Monday, 20 February 2017
Last updated 2 days ago
Apr 1 2014 | 12:18pm ET
A judge sounded sympathetic to Third Point’s plight in its battle with Sotheby’s, but warned that the hedge fund remains at a clear disadvantage.
Delaware Vice Chancellor Donald Parsons yesterday fast-tracked the hedge fund’s lawsuit against the auction house, which seeks to invalidate Sotheby’s poison-pill provision. The company adopted the measure in October, barring Third Point or any other activist investor from buying more than 10% of its stock.
That distinction warrants a hearing before Sotheby’s May 6 annual meeting, at which Third Point hopes to oust three directors, Parsons said.
“Here we have an uncommon rights plan that on its face discriminates between activist and passive investors,” the judge said. “It is sufficiently possible that the board is attempting to tilt the playing field for proxy contests in its favor and make for an unfair fight.”

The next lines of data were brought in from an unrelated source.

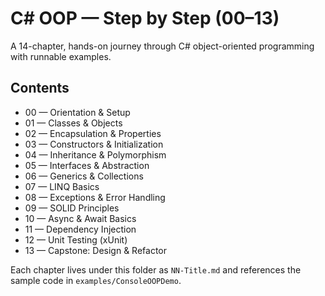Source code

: # C# OOP — Step by Step (00–13)

A 14-chapter, hands-on journey through C# object-oriented programming with runnable examples.

## Contents
- 00 — Orientation & Setup
- 01 — Classes & Objects
- 02 — Encapsulation & Properties
- 03 — Constructors & Initialization
- 04 — Inheritance & Polymorphism
- 05 — Interfaces & Abstraction
- 06 — Generics & Collections
- 07 — LINQ Basics
- 08 — Exceptions & Error Handling
- 09 — SOLID Principles
- 10 — Async & Await Basics
- 11 — Dependency Injection
- 12 — Unit Testing (xUnit)
- 13 — Capstone: Design & Refactor

Each chapter lives under this folder as `NN-Title.md` and references the sample code in `examples/ConsoleOOPDemo`.

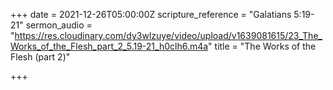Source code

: +++
date = 2021-12-26T05:00:00Z
scripture_reference = "Galatians 5:19-21"
sermon_audio = "https://res.cloudinary.com/dy3wlzuye/video/upload/v1639081615/23_The_Works_of_the_Flesh_part_2_5.19-21_h0clh6.m4a"
title = "The Works of the Flesh (part 2)"

+++
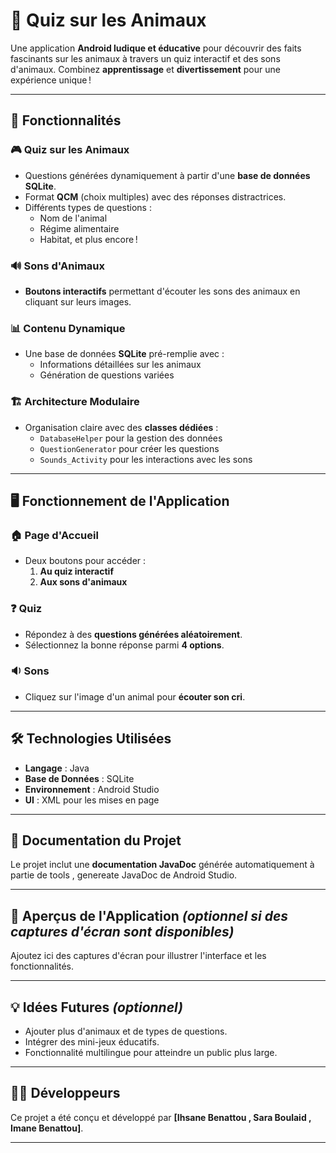 # 🐾 Quiz sur les Animaux  
Une application **Android ludique et éducative** pour découvrir des faits fascinants sur les animaux à travers un quiz interactif et des sons d'animaux. Combinez **apprentissage** et **divertissement** pour une expérience unique !  

---

## 🚀 Fonctionnalités  
### 🎮 Quiz sur les Animaux  
- Questions générées dynamiquement à partir d'une **base de données SQLite**.  
- Format **QCM** (choix multiples) avec des réponses distractrices.  
- Différents types de questions :  
  - Nom de l'animal  
  - Régime alimentaire  
  - Habitat, et plus encore !  

### 🔊 Sons d'Animaux  
- **Boutons interactifs** permettant d'écouter les sons des animaux en cliquant sur leurs images.  

### 📊 Contenu Dynamique  
- Une base de données **SQLite** pré-remplie avec :  
  - Informations détaillées sur les animaux  
  - Génération de questions variées  

### 🏗️ Architecture Modulaire  
- Organisation claire avec des **classes dédiées** :  
  - `DatabaseHelper` pour la gestion des données  
  - `QuestionGenerator` pour créer les questions  
  - `Sounds_Activity` pour les interactions avec les sons  

---

## 🖥️ Fonctionnement de l'Application  
### 🏠 Page d'Accueil  
- Deux boutons pour accéder :  
  1. **Au quiz interactif**  
  2. **Aux sons d'animaux**  

### ❓ Quiz  
- Répondez à des **questions générées aléatoirement**.  
- Sélectionnez la bonne réponse parmi **4 options**.  

### 🔉 Sons  
- Cliquez sur l'image d'un animal pour **écouter son cri**.  

---

## 🛠️ Technologies Utilisées  
- **Langage** : Java  
- **Base de Données** : SQLite  
- **Environnement** : Android Studio  
- **UI** : XML pour les mises en page  

---

## 📂 Documentation du Projet  
Le projet inclut une **documentation JavaDoc** générée automatiquement à partie de tools , genereate JavaDoc de Android Studio.

---

## 📸 Aperçus de l'Application *(optionnel si des captures d'écran sont disponibles)*  
Ajoutez ici des captures d'écran pour illustrer l'interface et les fonctionnalités.

---

## 💡 Idées Futures *(optionnel)*  
- Ajouter plus d'animaux et de types de questions.  
- Intégrer des mini-jeux éducatifs.  
- Fonctionnalité multilingue pour atteindre un public plus large.  

---

## 🧑‍💻   Développeurs 
Ce projet a été conçu et développé par **[Ihsane Benattou , Sara Boulaid , Imane Benattou]**.  

---
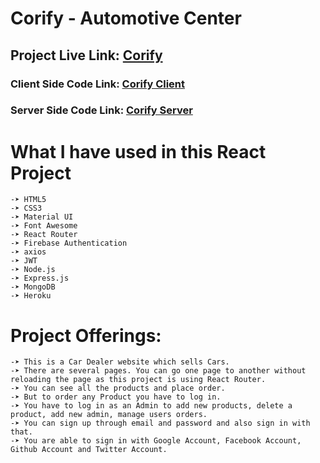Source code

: # Corify - Automotive Center

## Project Live Link: [Corify](https://corify.netlify.app/home)

### Client Side Code Link: [Corify Client](https://github.com/programming-hero-web-course-4/niche-website-client-side-dev-shovon13)
### Server Side Code Link: [Corify Server](https://github.com/programming-hero-web-course-4/niche-website-server-side-dev-shovon13)

# What I have used in this React Project
	-➤ HTML5
	-➤ CSS3
	-➤ Material UI
	-➤ Font Awesome
    -➤ React Router
    -➤ Firebase Authentication
    -➤ axios
    -➤ JWT
    -➤ Node.js
    -➤ Express.js
    -➤ MongoDB
    -➤ Heroku

# Project Offerings:
	-➤ This is a Car Dealer website which sells Cars.
	-➤ There are several pages. You can go one page to another without reloading the page as this project is using React Router.
	-➤ You can see all the products and place order.
    -➤ But to order any Product you have to log in.
    -➤ You have to log in as an Admin to add new products, delete a product, add new admin, manage users orders.
    -➤ You can sign up through email and password and also sign in with that.
    -➤ You are able to sign in with Google Account, Facebook Account, Github Account and Twitter Account.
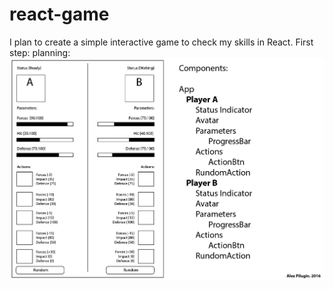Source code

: # react-game
I plan to create a simple interactive game to check my skills in React.
First step: planning:
![Planning](./preparation/planning.jpg)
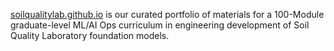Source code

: [soilqualitylab.github.io](https://github.com/soilqualitylab/soilqualitylab.github.io) is our curated portfolio of materials for a 100-Module graduate-level ML/AI Ops curriculum in engineering development of Soil Quality Laboratory foundation models.
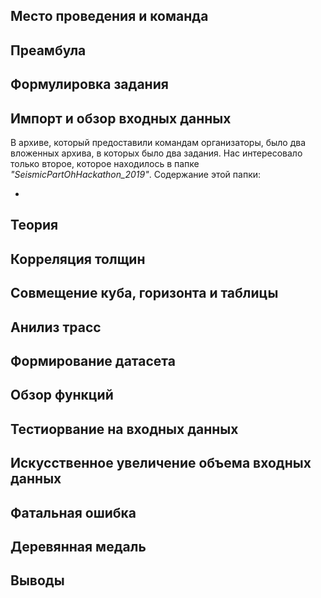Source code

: ## Место проведения и команда

## Преамбула

## Формулировка задания

## Импорт и обзор входных данных

В архиве, который предоставили командам организаторы, было два вложенных 
архива, в которых было два задания. Нас интересовало только второе, которое 
находилось в папке *"SeismicPartOhHackathon_2019"*. Содержание этой папки:

- 

## Теория

## Корреляция толщин

## Совмещение куба, горизонта и таблицы

## Анилиз трасс

## Формирование датасета

## Обзор функций

## Тестиорвание на входных данных

## Искусственное увеличение объема входных данных

## Фатальная ошибка

## Деревянная медаль

## Выводы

Sotheby’s countered that it is Third Point that is trying to tilt the playing field. “It is clear to us that Third Point, concerned that it will fail to convince shareholders at the ballot box, filed its complaint in an apparent last-minute attempt to buy additional votes,” Sotheby’s said. “Third Point has made no case that change is warranted at Sotheby’s, and its nominees add no relevant skills or experience not already effectively represented on the Sotheby’s board.”
Sympathies aside, Parsons said that proving the poison pill puts Third Point at a disadvantage will be an “uphill battle.”
Third Point has blasted Sotheby’s “chronically weak operating margins” and called on the company to increase its focus on modern and contemporary art. It has also demanded the ouster of CEO William Ruprecht.